Par Dorian Paterne Mouketou
Le 8 juin 2018 dernier, Me François Coriveau tenait une conférence au Carrefour de l’information sur la vulnérabilité accrue de la communauté étudiante internationale sous permis d’études. Invité par le Regroupement des étudiants à la maitrise et au doctorat de l’Université de Sherbrooke (REMDUS), l’avocat des associations étudiantes venait faire état de la situation. Le Collectif a interrogé William Leclerc-Bellavance, président du REMDUS, sur les réalités de ces étudiantes et étudiants étrangers.
Les causes de la vulnérabilité
Le flou juridique du statut d’un étudiant international peut être facteur de vulnérabilité. Toutefois, il y a bien plus important. « La principale cause [de la vulnérabilité] est l’investissement que fait l’étudiant dans son projet d’études », lance d’emblée Me François Coriveau. « L’investissement, c’est l’apport que fait l’étudiant dans son projet, que ce soit en temps ou en argent. » Il faut tenir compte des coûts de déplacement, notamment en ce qui a trait au transport en région ou aux coûts de délocalisation qui impliquent des coûts de logement.
Les frais de scolarité figurent parmi les obstacles rencontrés par les étudiants internationaux.
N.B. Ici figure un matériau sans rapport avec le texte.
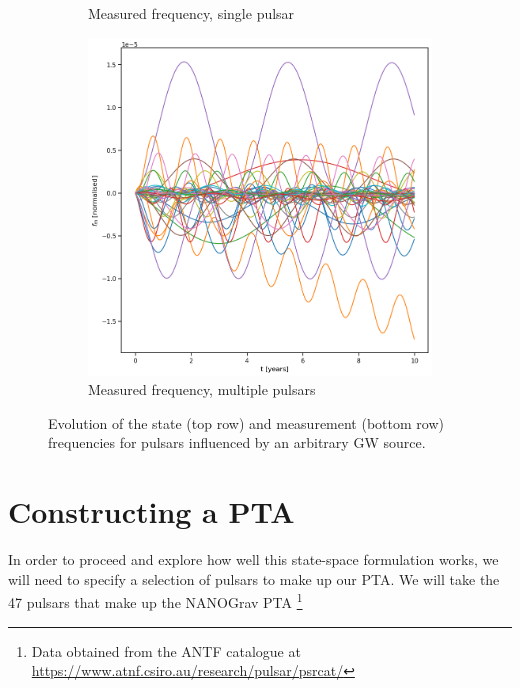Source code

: \documentclass{tufte-handout} %
\begin{document}
\begin{figure}
\begin{subfigure}[b]{0.475\textwidth}
		\caption{Measured frequency, single pulsar}  
		\label{fig:mean and std of net34}
	\end{subfigure}
	\hfill
	\begin{subfigure}[b]{0.475\textwidth}   
		\centering 
		\includegraphics[width=\textwidth]{images/fm_all}
		\caption{Measured frequency, multiple pulsars}   
		\label{fig:mean and std of net44}
	\end{subfigure}
	\caption{Evolution of the state (top row) and measurement (bottom row) frequencies for pulsars influenced by an arbitrary GW source.}
	\label{fig:mean and std of nets}
\end{figure}


\newpage
\section{Constructing a PTA}\label{sec:PTA}


In order to proceed and explore how well this state-space formulation works, we will need to specify a selection of pulsars to make up our PTA. We will take the 47 pulsars that make up the NANOGrav PTA \footnote{Data obtained from the ANTF catalogue at \url{https://www.atnf.csiro.au/research/pulsar/psrcat/}} \newline  
\end{document}
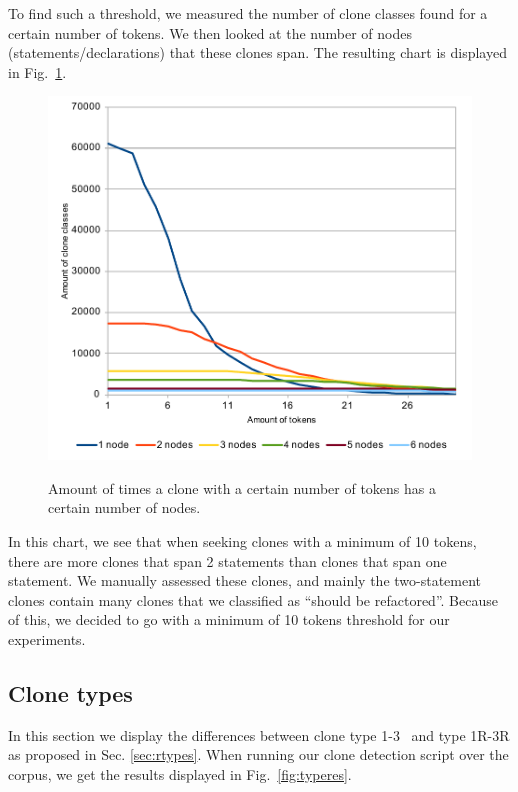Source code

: \documentclass[a4paper]{article}
\begin{document}
To find such a threshold, we measured the number of clone classes found for a certain number of tokens. We then looked at the number of nodes (statements/declarations) that these clones span. The resulting chart is displayed in Fig.~\ref{fig:tokenthreshold}.

\begin{figure}[H]
  \caption{Amount of times a clone with a certain number of tokens has a certain number of nodes.}
    \includegraphics[width=1\columnwidth]{img/TokenThreshold}
  \label{fig:tokenthreshold}
\end{figure}

In this chart, we see that when seeking clones with a minimum of 10 tokens, there are more clones that span 2 statements than clones that span one statement. We manually assessed these clones, and mainly the two-statement clones contain many clones that we classified as ``should be refactored''. Because of this, we decided to go with a minimum of 10 tokens threshold for our experiments.

\subsection{Clone types}\label{sec:clonetypeexperiments}
In this section we display the differences between clone type 1-3~\cite{roy2007survey} and type 1R-3R as proposed in Sec. \ref{sec:rtypes}. When running our clone detection script over the corpus, we get the results displayed in Fig.~\ref{fig:typeres}.
\end{document}
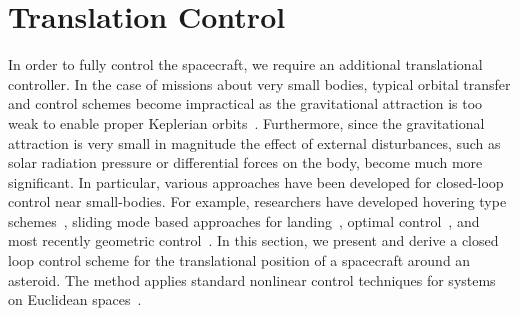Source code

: \section{Translation Control}
In order to fully control the spacecraft, we require an additional translational controller.
In the case of missions about very small bodies, typical orbital transfer and control schemes become impractical as the gravitational attraction is too weak to enable proper Keplerian orbits~\cite{broschart2005}.
Furthermore, since the gravitational attraction is very small in magnitude the effect of external disturbances, such as solar radiation pressure or differential forces on the body, become much more significant.
In particular, various approaches have been developed for closed-loop control near small-bodies.
For example, researchers have developed hovering type schemes~\cite{broschart2005,sawai2002}, sliding mode based approaches for landing~\cite{furfaro2013,liaw2000,zexu2012}, optimal control~\cite{guelman1994,guo2011,lantoine2006,miso1999}, and most recently geometric control~\cite{kulumani2017b,misra2015a}.
In this section, we present and derive a closed loop control scheme for the translational position of a spacecraft around an asteroid.
The method applies standard nonlinear control techniques for systems on Euclidean spaces~\cite{khalil1996}.

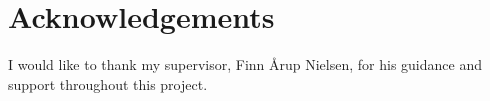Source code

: \section*{Acknowledgements}
I would like to thank my supervisor, Finn \AA{}rup Nielsen, for his guidance and
support throughout this project.
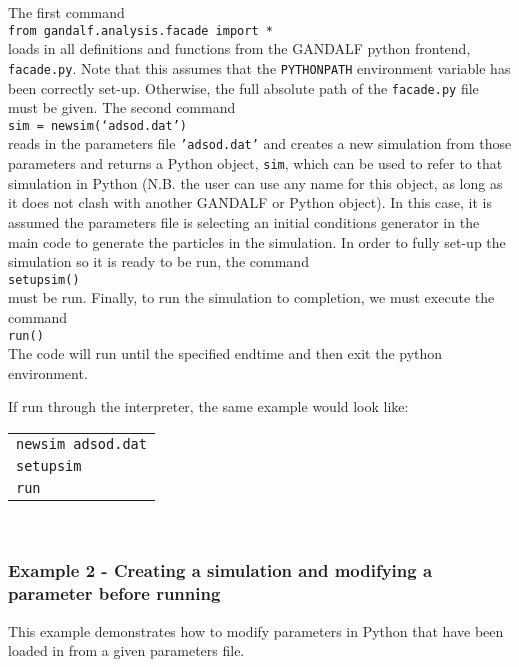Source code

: \documentclass[a4paper]{article}
\newcommand{\var}[1]{\texttt{#1}}
\newcommand{\singlecommand}[1]{\\ \newline \indent \var{#1} \\ \newline \noindent}
\begin{document}



\noindent The first command \singlecommand{from gandalf.analysis.facade import *} loads in all definitions and functions from the GANDALF python frontend, \var{facade.py}.  Note that this assumes that the \var{PYTHONPATH} environment variable has been correctly set-up.  Otherwise, the full absolute path of the \var{facade.py} file must be given.  The second command \singlecommand{sim = newsim(`adsod.dat')} reads in the parameters file \var{'adsod.dat'} and creates a new simulation from those parameters and returns a Python object, \var{sim}, which can be used to refer to that simulation in Python (N.B. the user can use any name for this object, as long as it does not clash with another GANDALF or Python object).  In this case, it is assumed the parameters file is selecting an initial conditions generator in the main code to generate the particles in the simulation.  In order to fully set-up the simulation so it is ready to be run, the command \singlecommand{setupsim()} must be run.  Finally, to run the simulation to completion, we must execute the command \singlecommand{run()}  The code will run until the specified endtime and then exit the python environment.

If run through the interpreter, the same example would look like:\\
\newline
\begin{tabular}{p{14.0cm}}
\var{newsim adsod.dat}            \\
\var{setupsim} \\
\var{run} \\
\end{tabular} \\
\newline




\subsubsection{Example 2 - Creating a simulation and modifying a parameter before running}
This example demonstrates how to modify parameters in Python that have been loaded in from a given parameters file. \\
\end{document}
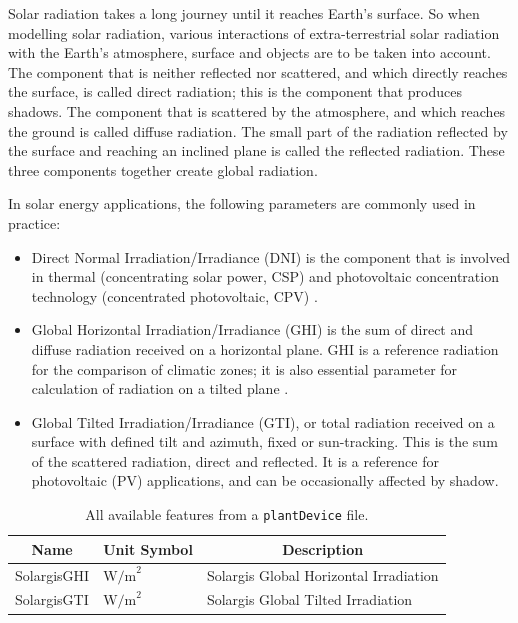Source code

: Solar radiation takes a long journey until it reaches Earth’s surface. So when
modelling solar radiation, various interactions of extra-terrestrial solar
radiation with the Earth’s atmosphere, surface and objects are to be taken into
account\cite{solargis}. The component that is neither reflected nor scattered, and which
directly
reaches the surface, is called direct radiation; this is the component that
produces shadows. The component that is scattered by the atmosphere, and which
reaches the ground is called diffuse radiation. The small part of the radiation
reflected by the surface and reaching an inclined plane is called the reflected
radiation. These three components together create global radiation.

In solar energy applications, the following parameters are commonly used in
practice:

\begin{itemize}
	\item Direct Normal Irradiation/Irradiance (DNI) is the component that is
	      involved in thermal (concentrating solar power, CSP) and photovoltaic
	      concentration
	      technology (concentrated photovoltaic, CPV) \cite{solargis}.
	\item  Global Horizontal
	      Irradiation/Irradiance (GHI) is the sum of direct and diffuse radiation
	      received on a horizontal plane. GHI is a reference radiation for the
	      comparison of climatic zones; it is also essential parameter for
	      calculation of radiation on a tilted plane \cite{solargis}.
	\item Global Tilted Irradiation/Irradiance (GTI), or total
	      radiation received on a surface with defined tilt and azimuth, fixed or
	      sun-tracking. This is the sum of the scattered radiation, direct and
	      reflected. It is a reference for photovoltaic (PV) applications, and
	      can be occasionally affected by shadow\cite{solargis}.
\end{itemize}


\begin{table}[H]
	\begin{center}
		\begin{tabular}[c]{l|l|l}
			\multicolumn{1}{c|}{\textbf{Name}}        &
			\multicolumn{1}{c|}{\textbf{Unit Symbol}} &
			\multicolumn{1}{c}{\textbf{Description}}                                                            \\
			\hline
			SolargisGHI                               & $\text{W/m}^2$ & Solargis Global Horizontal Irradiation \\
			SolargisGTI                               & $\text{W/m}^2$ & Solargis Global Tilted Irradiation     \\
		\end{tabular}
		\caption{All available features from a \texttt{plantDevice} file.}\label{tab:solargisfeatures}
	\end{center}
\end{table}


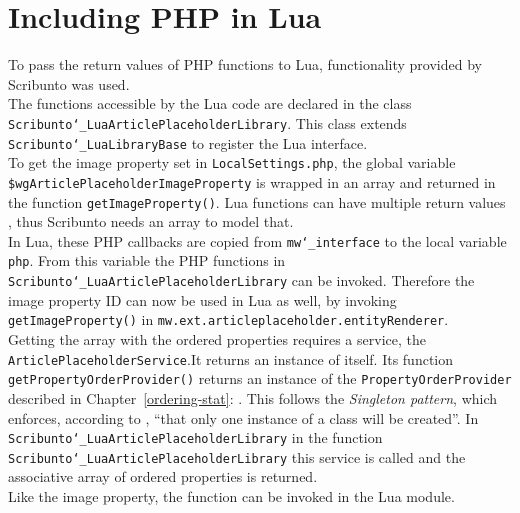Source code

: \section{Including PHP in Lua}\label{including-lua}

To pass the return values of PHP functions to Lua, functionality provided by Scribunto was used. \\
The functions accessible by the Lua code are declared in the class \texttt{\justify Scribunto\char`_LuaArticlePlaceholderLibrary}. This class extends \texttt{\justify Scribunto\char`_LuaLibraryBase} to register the Lua interface. \\
To get the image property set in \texttt{\justify LocalSettings.php}, the global variable \texttt{\justify \$wgArticlePlaceholderImageProperty} is wrapped in an array and returned in the function \texttt{\justify getImageProperty()}. Lua functions can have multiple return values \citep{luabook:01}, thus Scribunto needs an array to model that. \\
In Lua, these PHP callbacks are copied from \texttt{\justify mw\char`_interface} to the local variable \texttt{php}. From this variable the PHP functions in \texttt{\justify Scribunto\char`_LuaArticlePlaceholderLibrary} can be invoked. Therefore the image property ID can now be used in Lua as well, by invoking \texttt{\justify getImageProperty()} in \texttt{\justify mw.ext.articleplaceholder.entityRenderer}. \\
Getting the array with the ordered properties requires a service, the \texttt{ArticlePlaceholderService}.It returns an instance of itself. Its function \texttt{\justify getPropertyOrderProvider()} returns an instance of the \texttt{\justify PropertyOrderProvider} described in Chapter~\ref{ordering-stat}: . This follows the \textit{Singleton pattern}, which enforces, according to \citet{designpattern}, ``that only one instance of a class will be created''.
In \texttt{\justify Scribunto\char`_LuaArticlePlaceholderLibrary} in the function \texttt{\justify Scribunto\char`_LuaArticlePlaceholderLibrary} this service is called and the associative array of ordered properties is returned.\\
Like the image property, the function can be invoked in the Lua module.
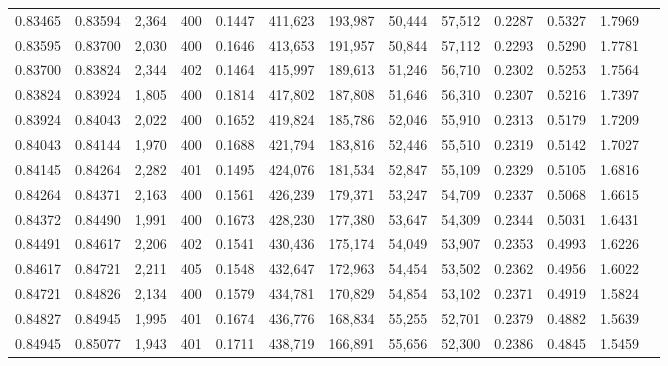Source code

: \begin{tabular}{rrrrrrrrrrrrr}
0.83465 & 0.83594 & 2,364 & 400 &                                     0.1447 & 411,623 & 193,987 &  50,444 &  57,512 & 0.2287 & 0.5327 & 1.7969 \\
0.83595 & 0.83700 & 2,030 & 400 &                                     0.1646 & 413,653 & 191,957 &  50,844 &  57,112 & 0.2293 & 0.5290 & 1.7781 \\
0.83700 & 0.83824 & 2,344 & 402 &                                     0.1464 & 415,997 & 189,613 &  51,246 &  56,710 & 0.2302 & 0.5253 & 1.7564 \\
0.83824 & 0.83924 & 1,805 & 400 &                                     0.1814 & 417,802 & 187,808 &  51,646 &  56,310 & 0.2307 & 0.5216 & 1.7397 \\
0.83924 & 0.84043 & 2,022 & 400 &                                     0.1652 & 419,824 & 185,786 &  52,046 &  55,910 & 0.2313 & 0.5179 & 1.7209 \\
0.84043 & 0.84144 & 1,970 & 400 &                                     0.1688 & 421,794 & 183,816 &  52,446 &  55,510 & 0.2319 & 0.5142 & 1.7027 \\
0.84145 & 0.84264 & 2,282 & 401 &                                     0.1495 & 424,076 & 181,534 &  52,847 &  55,109 & 0.2329 & 0.5105 & 1.6816 \\
0.84264 & 0.84371 & 2,163 & 400 &                                     0.1561 & 426,239 & 179,371 &  53,247 &  54,709 & 0.2337 & 0.5068 & 1.6615 \\
0.84372 & 0.84490 & 1,991 & 400 &                                     0.1673 & 428,230 & 177,380 &  53,647 &  54,309 & 0.2344 & 0.5031 & 1.6431 \\
0.84491 & 0.84617 & 2,206 & 402 &                                     0.1541 & 430,436 & 175,174 &  54,049 &  53,907 & 0.2353 & 0.4993 & 1.6226 \\
0.84617 & 0.84721 & 2,211 & 405 &                                     0.1548 & 432,647 & 172,963 &  54,454 &  53,502 & 0.2362 & 0.4956 & 1.6022 \\
0.84721 & 0.84826 & 2,134 & 400 &                                     0.1579 & 434,781 & 170,829 &  54,854 &  53,102 & 0.2371 & 0.4919 & 1.5824 \\
0.84827 & 0.84945 & 1,995 & 401 &                                     0.1674 & 436,776 & 168,834 &  55,255 &  52,701 & 0.2379 & 0.4882 & 1.5639 \\
0.84945 & 0.85077 & 1,943 & 401 &                                     0.1711 & 438,719 & 166,891 &  55,656 &  52,300 & 0.2386 & 0.4845 & 1.5459 \\

\end{tabular}
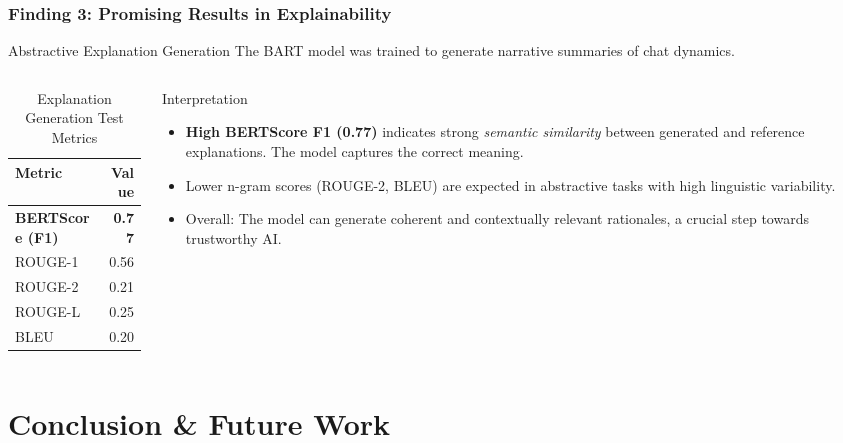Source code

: \documentclass[aspectratio=169]{beamer}
\begin{document}
\begin{frame}
  \frametitle{Finding 3: Promising Results in Explainability}
  
  \begin{block}{Abstractive Explanation Generation}
    The BART model was trained to generate narrative summaries of chat dynamics.
  \end{block}
  
  \begin{columns}[T]
    \begin{column}{0.5\textwidth}
      \begin{table}
        \centering
        \caption{Explanation Generation Test Metrics}
        \begin{tabular}{lr}
          \toprule
          \textbf{Metric} & \textbf{Value} \\
          \midrule
          \textbf{BERTScore (F1)} & \textbf{0.77} \\
          ROUGE-1 & 0.56 \\
          ROUGE-2 & 0.21 \\
          ROUGE-L & 0.25 \\
          BLEU & 0.20 \\
          \bottomrule
        \end{tabular}
      \end{table}
    \end{column}
    \begin{column}{0.5\textwidth}
      \begin{alertblock}{Interpretation}
        \begin{itemize}
            \item \textbf{High BERTScore F1 (0.77)} indicates strong \textit{semantic similarity} between generated and reference explanations. The model captures the correct meaning.
            \item Lower n-gram scores (ROUGE-2, BLEU) are expected in abstractive tasks with high linguistic variability.
            \item Overall: The model can generate coherent and contextually relevant rationales, a crucial step towards trustworthy AI.
        \end{itemize}
      \end{alertblock}
    \end{column}
  \end{columns}
\end{frame}


\section{Conclusion \& Future Work}
\end{document}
En effet, au 1er cycle, un trimestre d’études à temps complet de 15 crédits coûte entre 8 580 $ et 9 538 $. Les frais de scolarité diffèrent selon le secteur d’études. Dans les secteurs de la médecine, des arts, des sciences pures et appliquées, les frais peuvent s’élever à 9 538 $. Dans tous les autres secteurs, les frais peuvent s’élever à 8 580 $.
Pour les étudiants qui ont une famille, les monoparentaux ou ceux qui font un retour aux études, il est plus difficile d’assumer les frais de soutenance de la famille. Il y a donc « le risque que le projet d’études n’aboutisse pas. » Me Corriveau note également cette vulnérabilité dans les modalités d’exclusion pour les étudiants internationaux. « Il y a une part d’arbitraire dans l’évaluation des étudiants », ajoute-t-il.
Un sondage révélateur
Le REMDUS a réalisé dernièrement une consultation auprès de ses membres, à laquelle plus de 800 de ceux-ci ont répondu. Les étudiants internationaux représentaient environ 20 % des membres à répondre à cette étude. « En général, ce qui nous a quand même surpris, parce qu’on s’attendait à autre chose, c’est qu’il n’y a pas de différence significative pour la plupart des enjeux », note William Leclerc-Bellavance. « Qu’on parle de problématique de logement, de harcèlement sexuel ou psychologique, de problème d’encadrement, de longueur des études… Il n’y a pas de différence significative entre les étudiants internationaux et les étudiants québécois. »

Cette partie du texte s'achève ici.